Concurrent with fixing bugs we are working on two levels of optimized schematics, one where buffered signals are deduplicated, and one where we use "megacomponents", for instance 64 bit wide versions of 74F240 etc.

The "megacomp" version of FIU runs twice as fast, 1.4% of hardware speed.

2022-01-10 SystemC performance is weird

As often aluded to, the performance of a SystemC simulation is … not ideal … from a usability point of view, so we spend a lot of time thinking about it and measuring it, and it is not at all intuitive for software people like us.

Take the following (redrawn) sheet from the IOC schematic (click for full size)

IOC RESPONSE FIFO

This is the 2048x16 bit FIFO buffer through which the IOC sends replies the the R1000 CPU.

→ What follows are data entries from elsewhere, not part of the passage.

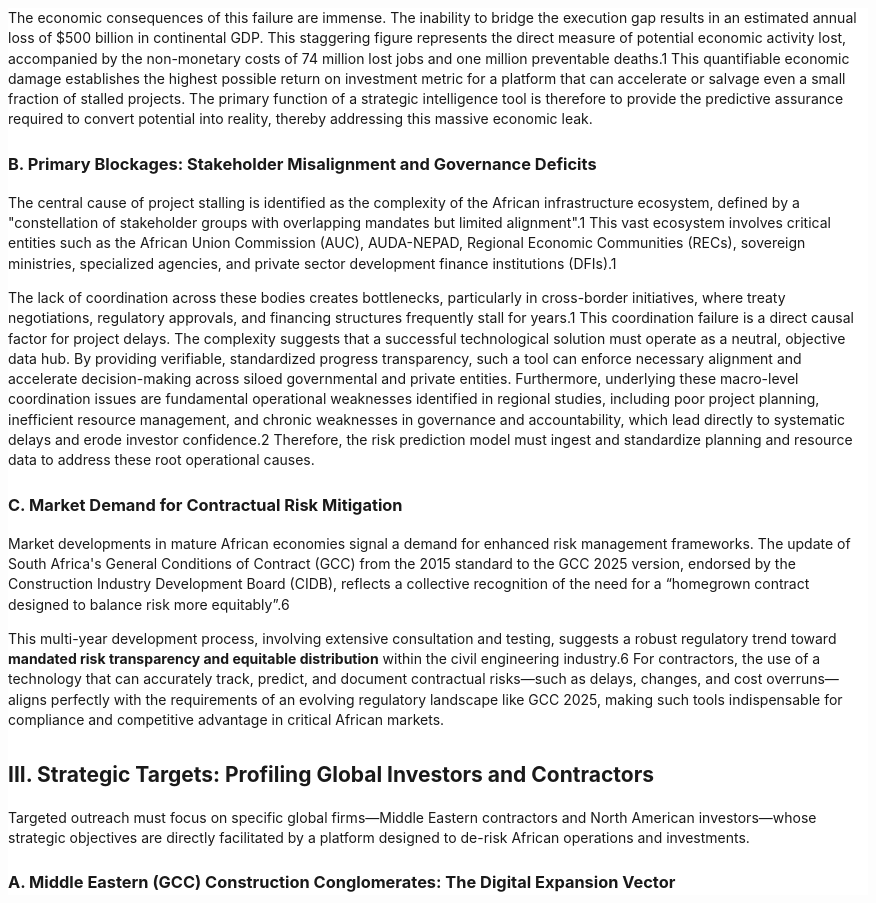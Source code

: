 The economic consequences of this failure are immense. The inability to bridge the execution gap results in an estimated annual loss of $500 billion in continental GDP. This staggering figure represents the direct measure of potential economic activity lost, accompanied by the non-monetary costs of 74 million lost jobs and one million preventable deaths.1 This quantifiable economic damage establishes the highest possible return on investment metric for a platform that can accelerate or salvage even a small fraction of stalled projects. The primary function of a strategic intelligence tool is therefore to provide the predictive assurance required to convert potential into reality, thereby addressing this massive economic leak.

### **B. Primary Blockages: Stakeholder Misalignment and Governance Deficits**

The central cause of project stalling is identified as the complexity of the African infrastructure ecosystem, defined by a "constellation of stakeholder groups with overlapping mandates but limited alignment".1 This vast ecosystem involves critical entities such as the African Union Commission (AUC), AUDA-NEPAD, Regional Economic Communities (RECs), sovereign ministries, specialized agencies, and private sector development finance institutions (DFIs).1

The lack of coordination across these bodies creates bottlenecks, particularly in cross-border initiatives, where treaty negotiations, regulatory approvals, and financing structures frequently stall for years.1 This coordination failure is a direct causal factor for project delays. The complexity suggests that a successful technological solution must operate as a neutral, objective data hub. By providing verifiable, standardized progress transparency, such a tool can enforce necessary alignment and accelerate decision-making across siloed governmental and private entities. Furthermore, underlying these macro-level coordination issues are fundamental operational weaknesses identified in regional studies, including poor project planning, inefficient resource management, and chronic weaknesses in governance and accountability, which lead directly to systematic delays and erode investor confidence.2 Therefore, the risk prediction model must ingest and standardize planning and resource data to address these root operational causes.

### **C. Market Demand for Contractual Risk Mitigation**

Market developments in mature African economies signal a demand for enhanced risk management frameworks. The update of South Africa's General Conditions of Contract (GCC) from the 2015 standard to the GCC 2025 version, endorsed by the Construction Industry Development Board (CIDB), reflects a collective recognition of the need for a “homegrown contract designed to balance risk more equitably”.6

This multi-year development process, involving extensive consultation and testing, suggests a robust regulatory trend toward **mandated risk transparency and equitable distribution** within the civil engineering industry.6 For contractors, the use of a technology that can accurately track, predict, and document contractual risks—such as delays, changes, and cost overruns—aligns perfectly with the requirements of an evolving regulatory landscape like GCC 2025, making such tools indispensable for compliance and competitive advantage in critical African markets.

## **III. Strategic Targets: Profiling Global Investors and Contractors**

Targeted outreach must focus on specific global firms—Middle Eastern contractors and North American investors—whose strategic objectives are directly facilitated by a platform designed to de-risk African operations and investments.

### **A. Middle Eastern (GCC) Construction Conglomerates: The Digital Expansion Vector**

None of the tests in the "TEST_IOC.EM" file gets anywhere near this FIFO, yet the simulation runs 15% faster if this sheet is commented out, because this sheet uses a lot of free-running clocks:

   1 * 2X~     @ 20 MHz        20 MHz
   2 * H2.PHD  @ 10 MHz        20 MHz
   2 * H1E     @ 10 MHz        20 MHz
   1 * H2E     @ 10 MHz        10 MHz
   1 * Q1~      @ 5 MHz         5 MHz
   2 * Q2~      @ 5 MHz        10 MHz
   1 * Q3~      @ 5 MHz         5 MHz
   ----------------------------------
   Simulation load             90 MHz

Where the clocks feed into edge sensitive chip, for instance "Q1~" to "FOREG0" (left center), only one of the flanks need to be simulated, but when state sensitive gates like "2X~" into "FFNAN0A" (near the top), the "FOO" class instance is called for both flanks, effectively doubling the frequency of the 10MHz clock signal.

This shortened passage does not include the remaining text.